#### Records supplied ####

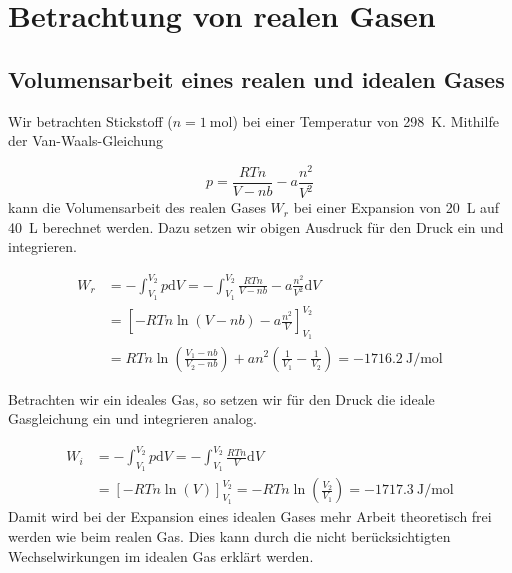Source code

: \section{Betrachtung von realen Gasen}

  \subsection{Volumensarbeit eines realen und idealen Gases}
  
    Wir betrachten Stickstoff ($n = \SI[mode=text]{1}{\mole}$) bei einer Temperatur von \SI[mode=text]{298}{\kelvin}. Mithilfe der Van-Waals-Gleichung
    
    \begin{equation}
      p = \frac{RTn}{V - nb} - a \frac{n^2}{V^2}
    \end{equation}
    kann die Volumensarbeit des realen Gases $W_r$ bei einer Expansion von \SI[mode=text]{20}{\liter} auf \SI[mode=text]{40}{\liter} berechnet werden. Dazu setzen wir obigen Ausdruck für den Druck ein und integrieren.
    
    \begin{equation}
      \begin{split}
        W_r &= - \int_{V_1}^{V_2} p \text{d}V = - \int_{V_1}^{V_2} \frac{RTn}{V - nb} - a \frac{n^2}{V^2} \text{d} V\\
          &= \left[ - RTn \ln(V-nb) - a \frac{n^2}{V} \right]_{V_1}^{V_2} \\
          &= RTn \ln\left(\frac{V_1 - nb}{V_2 - nb}\right) + a n^2 \left(\frac{1}{V_1} - \frac{1}{V_2}\right) = \SI[mode=text]{-1716.2}{\joule\per\mole}
      \end{split}
    \end{equation}
    
    Betrachten wir ein ideales Gas, so setzen wir für den Druck die ideale Gasgleichung ein und integrieren analog.
    
    \begin{equation}
      \begin{split}
        W_i &= - \int_{V_1}^{V_2} p \text{d} V = - \int_{V_1}^{V_2} \frac{RTn}{V} \text{d} V \\
          &= \left[-RTn \ln(V)\right]_{V_1}^{V_2} = -RTn\ln\left(\frac{V_2}{V_1}\right) = \SI[mode=text]{-1717.3}{\joule\per\mole}
      \end{split}
    \end{equation}
    Damit wird bei der Expansion eines idealen Gases mehr Arbeit theoretisch frei werden wie beim realen Gas. Dies kann durch die nicht berücksichtigten Wechselwirkungen im idealen Gas erklärt werden.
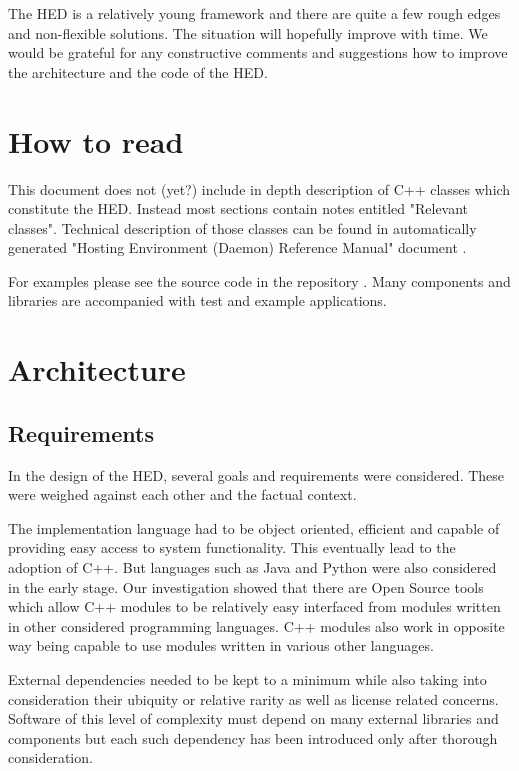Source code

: \documentclass{book}
\begin{document}
The HED is a relatively young framework and there are quite a few rough edges and non-flexible solutions. The situation will hopefully improve with time. We would be grateful for any constructive comments and suggestions how to improve the architecture and the code of the HED. 

\chapter{How to read}

This document does not (yet?) include in depth description of C++ classes which constitute the HED. Instead most sections contain notes entitled "Relevant classes". Technical description of those classes can be found in automatically generated "Hosting Environment (Daemon) Reference Manual" document \cite{hed-api}.

For examples please see the source code in the repository \cite{svn-arc1}. Many components and libraries are accompanied with test and example applications.


\chapter{Architecture}

\section{Requirements}
In the design of the HED, several goals and requirements were considered. These were weighed against each other and the factual context.

The implementation language had to be object oriented, efficient and capable of providing easy access to system functionality. This eventually lead to the adoption of C++. But languages such as Java and Python were also considered in the early stage.
Our investigation showed that there are Open Source tools which allow C++ modules to be relatively easy interfaced from modules written in other considered programming languages. C++ modules also work in opposite way being capable to use modules written in various other languages.

External dependencies needed to be kept to a minimum while also taking into consideration their ubiquity or relative rarity as well as license related concerns. Software of this level of complexity must depend on many external libraries and components but each such dependency has been introduced only after thorough consideration.
\end{document}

####

### The problem
Find where "Our investigation showed" occurs in the data, and please write out that line through the last line exactly, with nothing else.

### Reply to the task
Our investigation showed that there are Open Source tools which allow C++ modules to be relatively easy interfaced from modules written in other considered programming languages. C++ modules also work in opposite way being capable to use modules written in various other languages.

External dependencies needed to be kept to a minimum while also taking into consideration their ubiquity or relative rarity as well as license related concerns. Software of this level of complexity must depend on many external libraries and components but each such dependency has been introduced only after thorough consideration.
\end{document}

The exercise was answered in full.